Repeat the listing below exactly from the line with "### References" through its last line. Skip every picture.

━━ INFORMATION GIVEN ━━

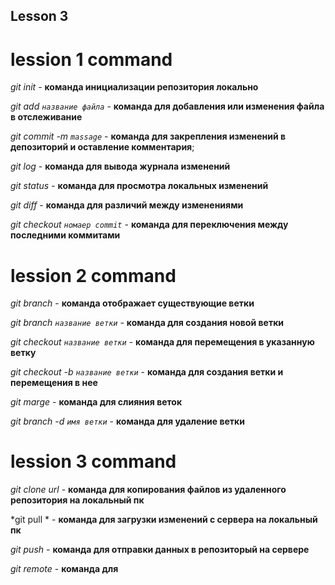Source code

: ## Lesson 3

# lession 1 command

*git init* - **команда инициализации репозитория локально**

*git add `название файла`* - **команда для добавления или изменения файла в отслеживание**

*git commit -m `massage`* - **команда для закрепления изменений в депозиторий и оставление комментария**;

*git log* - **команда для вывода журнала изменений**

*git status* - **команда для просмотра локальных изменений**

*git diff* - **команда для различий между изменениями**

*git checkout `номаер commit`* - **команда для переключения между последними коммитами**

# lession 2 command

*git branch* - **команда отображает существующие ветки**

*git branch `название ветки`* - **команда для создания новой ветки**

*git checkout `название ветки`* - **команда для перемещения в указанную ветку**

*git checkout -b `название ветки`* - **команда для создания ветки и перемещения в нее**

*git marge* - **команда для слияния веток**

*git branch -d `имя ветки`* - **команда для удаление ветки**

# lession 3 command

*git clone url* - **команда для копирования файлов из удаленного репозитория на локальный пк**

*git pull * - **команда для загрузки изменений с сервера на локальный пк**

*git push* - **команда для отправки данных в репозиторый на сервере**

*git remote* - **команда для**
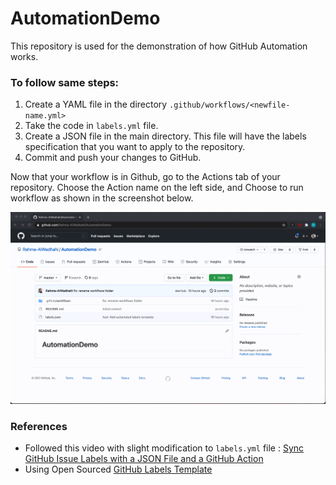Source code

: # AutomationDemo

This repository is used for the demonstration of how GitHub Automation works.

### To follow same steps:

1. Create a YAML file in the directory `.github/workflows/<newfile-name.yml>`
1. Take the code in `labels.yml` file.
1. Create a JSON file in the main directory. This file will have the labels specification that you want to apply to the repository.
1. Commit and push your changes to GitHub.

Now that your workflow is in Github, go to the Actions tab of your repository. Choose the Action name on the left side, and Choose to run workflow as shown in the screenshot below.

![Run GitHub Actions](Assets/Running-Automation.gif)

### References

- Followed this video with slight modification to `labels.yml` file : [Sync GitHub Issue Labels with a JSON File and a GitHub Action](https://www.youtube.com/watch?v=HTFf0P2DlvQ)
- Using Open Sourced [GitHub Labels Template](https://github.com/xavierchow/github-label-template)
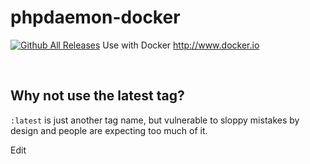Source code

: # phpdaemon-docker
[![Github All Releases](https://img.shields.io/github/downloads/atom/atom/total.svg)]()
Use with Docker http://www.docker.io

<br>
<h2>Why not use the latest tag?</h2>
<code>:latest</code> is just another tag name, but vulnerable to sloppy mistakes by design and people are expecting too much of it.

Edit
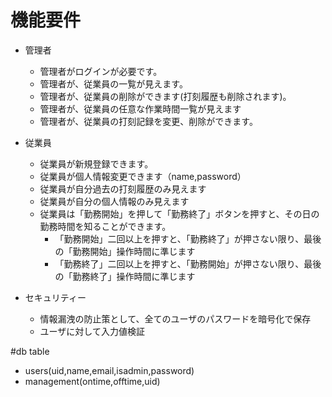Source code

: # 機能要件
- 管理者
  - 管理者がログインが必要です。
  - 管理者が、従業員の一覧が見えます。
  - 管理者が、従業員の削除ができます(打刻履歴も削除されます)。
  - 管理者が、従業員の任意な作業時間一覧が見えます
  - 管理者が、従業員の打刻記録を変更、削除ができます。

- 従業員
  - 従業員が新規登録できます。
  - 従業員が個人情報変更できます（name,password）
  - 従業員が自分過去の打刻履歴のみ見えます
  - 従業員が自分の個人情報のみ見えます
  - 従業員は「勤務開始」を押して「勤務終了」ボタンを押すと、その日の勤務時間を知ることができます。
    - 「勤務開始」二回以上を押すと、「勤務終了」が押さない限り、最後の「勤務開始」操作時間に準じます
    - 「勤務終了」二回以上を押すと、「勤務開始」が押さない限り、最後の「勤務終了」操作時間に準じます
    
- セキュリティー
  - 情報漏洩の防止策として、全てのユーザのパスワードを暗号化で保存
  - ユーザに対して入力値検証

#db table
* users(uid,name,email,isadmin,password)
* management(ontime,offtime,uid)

━━━

## TASK SOLUTION
### References

- Followed this video with slight modification to `labels.yml` file : [Sync GitHub Issue Labels with a JSON File and a GitHub Action](https://www.youtube.com/watch?v=HTFf0P2DlvQ)
- Using Open Sourced [GitHub Labels Template](https://github.com/xavierchow/github-label-template)
Source code

: # phpdaemon-docker
[![Github All Releases](https://img.shields.io/github/downloads/atom/atom/total.svg)]()
Use with Docker http://www.docker.io

<br>
<h2>Why not use the latest tag?</h2>
<code>:latest</code> is just another tag name, but vulnerable to sloppy mistakes by design and people are expecting too much of it.

Edit
Source code

: # 機能要件
- 管理者
  - 管理者がログインが必要です。
  - 管理者が、従業員の一覧が見えます。
  - 管理者が、従業員の削除ができます(打刻履歴も削除されます)。
  - 管理者が、従業員の任意な作業時間一覧が見えます
  - 管理者が、従業員の打刻記録を変更、削除ができます。

- 従業員
  - 従業員が新規登録できます。
  - 従業員が個人情報変更できます（name,password）
  - 従業員が自分過去の打刻履歴のみ見えます
  - 従業員が自分の個人情報のみ見えます
  - 従業員は「勤務開始」を押して「勤務終了」ボタンを押すと、その日の勤務時間を知ることができます。
    - 「勤務開始」二回以上を押すと、「勤務終了」が押さない限り、最後の「勤務開始」操作時間に準じます
    - 「勤務終了」二回以上を押すと、「勤務開始」が押さない限り、最後の「勤務終了」操作時間に準じます
    
- セキュリティー
  - 情報漏洩の防止策として、全てのユーザのパスワードを暗号化で保存
  - ユーザに対して入力値検証

#db table
* users(uid,name,email,isadmin,password)
* management(ontime,offtime,uid)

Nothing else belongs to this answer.